Welcome to the second First Friday Feature post. This month is all about the fine art photography Giulia Rosada, an artist I discovered on Instagram who creates beautiful stories with her dark and emotive work. After reading the interview below, be sure to check her out on social media through the links at the bottom of the page.
1. Tell me a little bit about yourself.
Hi! My name is Giulia and I was born in Venice, Italy. I’m 30 years old and at the moment I try to dedicate myself to photography every time I can.
2. What got you started in photography?
I think it has been a natural process for me (to get involved in photography) as I have always seen my mother and my uncle shooting around with their analog SLR since I was a kid. However, it’s been in my teen age years that photography became my deepest passion.
3. Describe your workflow, what is unique about your process?
My workflow starts way before I turn on my camera, I usually start sketching random ideas on a notebook or on my note app then I start studying the details, it can be a long process sometimes. I prefer shootingmy photos in the morning and it usually takes me from 30 minutes to a hour, I then spend the rest of the day editing on Lightroom and Photoshop, combining and blending various frames until I get a big composed photo.
Recently, I also discovered the love for instant photography and mixed media (that is something I used to do in the past and that I set aside for too many years), so you could find these techniques among my last works.
4. What do you enjoy most about creating an image?
The process, definitely. Seeing something that was only in my mind coming to life is still magic to me.
5. What camera equipment do you use? What have you used in the past?
For my digital works I use my trusty Canon EOS60d with a 24mm (f/2.8) lens. I used a Canon EOS1000d in the past, which lasted up until its very end. For my instant photography projects I use a Polaroid one step 2 and anInstax square SQ6. It also happens that I use my iPhone and a mirrorless camera to shoot my backgrounds occasionally.
6. Is there a certain theme you try to express in your work? Why do you feel a need to share that?

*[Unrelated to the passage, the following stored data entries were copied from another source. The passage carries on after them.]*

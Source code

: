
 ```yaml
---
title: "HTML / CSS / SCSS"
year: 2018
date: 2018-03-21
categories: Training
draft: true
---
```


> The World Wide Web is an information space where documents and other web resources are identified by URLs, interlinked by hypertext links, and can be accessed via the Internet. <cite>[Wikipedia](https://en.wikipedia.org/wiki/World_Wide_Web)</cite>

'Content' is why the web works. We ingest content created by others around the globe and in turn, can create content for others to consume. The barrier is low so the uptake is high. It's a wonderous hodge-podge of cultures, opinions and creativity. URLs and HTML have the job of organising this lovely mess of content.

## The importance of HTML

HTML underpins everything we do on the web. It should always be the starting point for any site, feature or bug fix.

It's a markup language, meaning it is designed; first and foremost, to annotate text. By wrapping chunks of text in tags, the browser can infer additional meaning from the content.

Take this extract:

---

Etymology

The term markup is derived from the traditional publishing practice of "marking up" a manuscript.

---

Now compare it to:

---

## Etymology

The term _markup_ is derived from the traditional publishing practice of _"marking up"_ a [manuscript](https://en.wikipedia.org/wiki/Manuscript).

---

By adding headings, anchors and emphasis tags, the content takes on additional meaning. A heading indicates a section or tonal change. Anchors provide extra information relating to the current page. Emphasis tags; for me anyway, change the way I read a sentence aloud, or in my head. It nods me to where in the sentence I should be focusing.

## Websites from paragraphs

My photos are self portraits not only because my body is portrayed in the picture, but also because my emotions are in it. They represent mostly my life with anxiety and sharing them helps me to let my negative thoughts flow out of my head. For a moment I can avoid to go through my anxiety, encase it to an image that can represent something meaningful. I hope that sharing my work could help people feeling the same, letting them know they’re not alone.
7. Where do you find inspiration?
An embarrassing amount of my photos are named after the songs I like, so I guess music is my main inspiration actually. But I wouldn’t say it has an active role on my workflow, I’d rather say that it helps me to translate my thoughts in words that can fit the images.
8. Out of your images, which is your personal favorite and why?
I could say “Closed eyes, open soul”, because it’s been the first digital composition I made after several months of stop. In those months I spent a good amount of time dedicating myself to instant photography, mostly because of a sort of “artist block”. I felt like I was able to create again.
9. What is the biggest piece of advice you have ever been given? What advice would you give your younger self, the you who has just started creating?
Honestly, I don’t remember a specific advice I’ve been told in the past. As someone born in a small community, though, I grew up surrounded by people thinking about me as “the strange one with a camera” (it was before digital photography became as popular as today), and this has been somehow not properly an advice but a lesson for me. In fact I learned that I just have to think with my own mind and mostly that I can’t be discouraged by others. If I could give my younger self an advice it would be to start to create sooner, avoiding spending years of my life just dreaming about art.
10. What do you hope people will take away from your images?
I hope that people struggling with anxiety and mental illness will feel they’re not alone, by watching my photos. I believe that photography can help people to exorcise their demons, as it does to me.